Many will try to reject logic in order to accept mutually contradictory beliefs; often times religious pluralism[7] is the topic with which many try to suppress these universal laws in separating religious claims that are mutually exclusive.  Professor Roy Clouser puts into perspective persons that try to minimize differences by throwing logical rules to the wayside:

The program of rejecting logic in order to accept mutually contradictory beliefs is not, however, just a harmless, whimsical hope that somehow logically incompatible beliefs can both be trueit results in nothing less than the destruction of any and every concept we could possess.  Even the concept of rejecting the law of non-contradiction depends on assuming and using that law, since without it the concept of rejecting it could neither be thought nor stated.[8]

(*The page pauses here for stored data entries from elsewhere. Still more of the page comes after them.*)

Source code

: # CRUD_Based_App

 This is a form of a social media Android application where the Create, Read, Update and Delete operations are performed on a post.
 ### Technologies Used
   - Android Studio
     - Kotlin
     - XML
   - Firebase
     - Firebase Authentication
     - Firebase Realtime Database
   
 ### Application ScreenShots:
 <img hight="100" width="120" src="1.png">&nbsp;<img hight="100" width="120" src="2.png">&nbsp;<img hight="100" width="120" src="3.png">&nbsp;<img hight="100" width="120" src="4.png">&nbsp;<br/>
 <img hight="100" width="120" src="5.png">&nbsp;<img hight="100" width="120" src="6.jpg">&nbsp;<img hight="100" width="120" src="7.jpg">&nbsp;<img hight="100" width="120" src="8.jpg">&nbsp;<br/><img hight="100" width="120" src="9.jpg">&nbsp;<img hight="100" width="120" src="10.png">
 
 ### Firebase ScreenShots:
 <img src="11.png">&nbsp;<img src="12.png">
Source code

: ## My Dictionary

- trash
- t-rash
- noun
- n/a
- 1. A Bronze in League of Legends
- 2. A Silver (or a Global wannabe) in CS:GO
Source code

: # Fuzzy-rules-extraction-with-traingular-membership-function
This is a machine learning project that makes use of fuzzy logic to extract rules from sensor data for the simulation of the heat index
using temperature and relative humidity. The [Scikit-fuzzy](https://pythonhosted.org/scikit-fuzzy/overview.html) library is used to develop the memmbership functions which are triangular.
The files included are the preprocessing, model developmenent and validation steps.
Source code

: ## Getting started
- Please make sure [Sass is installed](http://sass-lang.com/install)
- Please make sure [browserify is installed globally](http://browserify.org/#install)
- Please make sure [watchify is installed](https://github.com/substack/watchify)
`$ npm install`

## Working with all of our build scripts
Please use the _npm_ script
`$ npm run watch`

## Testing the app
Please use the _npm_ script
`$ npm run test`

Dr. Clouser then goes on to show how a position of psychologist Erich Fromm is “self-assumptively incoherent.”[9] What professor Clouser is saying is that this is not a game.  Dr. Alister McGrath responds to the religious pluralism of theologian John Hick by showing just how self-defeating this position is:

The belief that all religions are ultimately expressions of the same transcendent reality is at best illusory and at worst oppressive – illusory because it lacks any substantiating basis and oppressive because it involves the systematic imposition of the agenda of those in positions of intellectual power on the religions and those who adhere to them.  The illiberal imposition of this pluralistic metanarrative[10] on religions is ultimately a claim to mastery – both in the sense of having a Nietzschean authority and power to mold material according to one’s will, and in the sense of being able to relativize all the religions by having access to a privileged standpoint.[11]

As professor McGrath points out above, John Hick is applying an absolute religious claim while at the same time saying there are no absolute religious claims to religious reality.  It is self-assumptively incoherent.  Anthropologist William Sumner argues against the logical position when he says that “every attempt to win an outside standpoint from which to reduce the whole to an absolute philosophy of truth and right, based on an unalterable principle, is delusion.”[12]  Authors Francis Beckwith and Gregory Koukl respond to this self-defeating claim by showing that Sumner is making a strong claim here about knowledge:

He says that all claims to know objective moral truth are false because we are all imprisoned in our own cultural and are incapable of seeing beyond the limits of our own biases.  He concludes, therefore, that moral truth is relative to culture and that no objective standard exists.  Sumner’s analysis falls victim to the same error committed by religious pluralists who see all religions as equally valid.[13]

The authors continue:

Sumner’s view, however, is self-refuting.  In order for him to conclude that all moral claims are an illusion, he must first escape the illusion himself.  He must have a full and accurate view of the entire picture….  Such a privileged view is precisely what Sumner denies.  Objective assessments are illusions, he claims, but then he offers his own “objective” assessment.  It is as if he were saying, “We’re all blind,” and then adds, “but I’ll tell you what the world really looks like.” This is clearly contradictory.[14]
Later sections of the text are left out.